Global survey of oil industry staff shows region is one of most optimistic on salaries
Oil workers are enjoying strong growth in pay thanks, in particular, to a shortage of engineers, a trend that shows no sign of easing.
Data released by oilcareers.com this week showed some 63 percent of oil industry employees working in the Middle East expected an increase, one of the highest percentages of all world regions.
Oilcareers.com invited 170,000 oil and gas professionals from 50 countries to take part in its survey which was conducted in conjunction with industry consultant Air Energi.
Some 71 percent of respondents in Asia and Australia expected contract and salary pay to rise further. In the Americas the figure was 56 percent, and in the former Soviet Union and the Caspian it was 60 percent. Some 63 percent expected an increase in the Middle East.
The labour market looked calmer in Africa and Europe, with 47 percent in both regions expecting a rise, although only 8 percent predicted a fall in Europe and 15 percent saw a downturn in Africa.
The survey also found Europe lagging other regions when it comes to the training that is crucial to maintaining a future supply of skilled workers.

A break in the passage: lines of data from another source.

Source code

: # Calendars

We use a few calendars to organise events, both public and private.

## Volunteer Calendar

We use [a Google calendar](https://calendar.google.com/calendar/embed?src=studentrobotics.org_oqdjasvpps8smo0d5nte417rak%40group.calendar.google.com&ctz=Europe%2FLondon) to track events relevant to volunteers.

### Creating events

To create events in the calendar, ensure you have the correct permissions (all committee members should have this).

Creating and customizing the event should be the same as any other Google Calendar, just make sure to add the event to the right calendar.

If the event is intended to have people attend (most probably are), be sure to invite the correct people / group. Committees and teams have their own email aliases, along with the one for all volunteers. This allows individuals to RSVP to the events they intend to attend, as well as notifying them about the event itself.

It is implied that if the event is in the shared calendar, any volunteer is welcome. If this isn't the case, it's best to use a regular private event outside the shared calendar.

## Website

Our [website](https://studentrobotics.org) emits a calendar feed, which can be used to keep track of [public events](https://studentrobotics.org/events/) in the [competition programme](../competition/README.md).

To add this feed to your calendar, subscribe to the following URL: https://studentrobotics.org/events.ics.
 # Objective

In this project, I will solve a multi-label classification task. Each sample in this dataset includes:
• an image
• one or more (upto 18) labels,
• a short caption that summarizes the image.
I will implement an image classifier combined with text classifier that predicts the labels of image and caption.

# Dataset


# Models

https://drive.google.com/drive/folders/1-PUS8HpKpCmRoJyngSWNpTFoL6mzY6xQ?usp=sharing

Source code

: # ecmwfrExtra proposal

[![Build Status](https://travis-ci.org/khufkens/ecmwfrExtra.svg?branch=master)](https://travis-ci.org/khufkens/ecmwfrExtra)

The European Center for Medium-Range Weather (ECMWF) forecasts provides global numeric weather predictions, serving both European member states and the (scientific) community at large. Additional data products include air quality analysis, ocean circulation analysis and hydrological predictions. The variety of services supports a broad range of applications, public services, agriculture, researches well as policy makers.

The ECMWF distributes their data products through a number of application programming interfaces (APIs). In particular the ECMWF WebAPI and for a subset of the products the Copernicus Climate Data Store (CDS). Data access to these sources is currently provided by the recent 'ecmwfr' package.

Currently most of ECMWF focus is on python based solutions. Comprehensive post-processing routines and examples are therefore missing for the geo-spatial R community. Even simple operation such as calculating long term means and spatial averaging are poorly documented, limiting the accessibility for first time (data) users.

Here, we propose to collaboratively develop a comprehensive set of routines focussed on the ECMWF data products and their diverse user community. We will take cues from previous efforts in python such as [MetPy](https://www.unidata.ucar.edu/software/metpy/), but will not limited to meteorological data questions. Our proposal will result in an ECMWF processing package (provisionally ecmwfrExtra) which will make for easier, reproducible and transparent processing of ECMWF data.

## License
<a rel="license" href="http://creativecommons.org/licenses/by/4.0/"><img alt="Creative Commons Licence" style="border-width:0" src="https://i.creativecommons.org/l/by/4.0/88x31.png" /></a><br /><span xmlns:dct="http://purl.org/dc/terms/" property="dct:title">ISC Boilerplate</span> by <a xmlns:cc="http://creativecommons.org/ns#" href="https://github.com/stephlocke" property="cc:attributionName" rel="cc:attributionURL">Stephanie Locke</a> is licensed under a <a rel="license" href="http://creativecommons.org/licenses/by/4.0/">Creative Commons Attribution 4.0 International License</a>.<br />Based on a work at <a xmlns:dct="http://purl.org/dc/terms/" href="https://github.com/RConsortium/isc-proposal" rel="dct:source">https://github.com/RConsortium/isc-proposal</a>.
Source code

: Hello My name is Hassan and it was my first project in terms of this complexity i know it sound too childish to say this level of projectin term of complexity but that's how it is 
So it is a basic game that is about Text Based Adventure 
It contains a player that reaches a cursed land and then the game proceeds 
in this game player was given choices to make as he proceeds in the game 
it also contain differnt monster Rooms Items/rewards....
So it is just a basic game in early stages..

Executives at the Offshore Northern Seas conference said finding the right talent to keep the industry healthy was becoming a huge headache, especially in North America where the shale gas boom has taken off.
"There are not enough people in the US to fuel this beast," said Robert Potter, vice president of FMC Technologies, a manufacturer of drilling equipment.
"Being able to bring the labour on board to support what we see in the future - that is what keeps me awake at night. That is the biggest challenge we face."
Oil and gas recently overtook the troubled banking sector as Britain's best paid industry with average pay of £64,000 ($101,000), oilcareers.com said, adding the hydrocarbons sector needed to improve its image among students.
Meanwhile in Norway, where rates for locals are the highest in the world, according to a February survey by employment group Hays, on average an oil worker earns $180,300.
The shortage is such that the population of industry workers is ageing fast, according to Mark Guest, managing director of oilcareers.com "Skilled engineers are being dragged back into the industry and retirements deferred," he said. "It is a very, very competitive market."
The new survey suggested the trends outlined in the Hays February data were intact.
Hays said that from over 14,000 respondents among the industry's employees, almost 50 per cent won rises of more than 5 per cent to their salary, compared with just under 30 percent in its 2011 survey.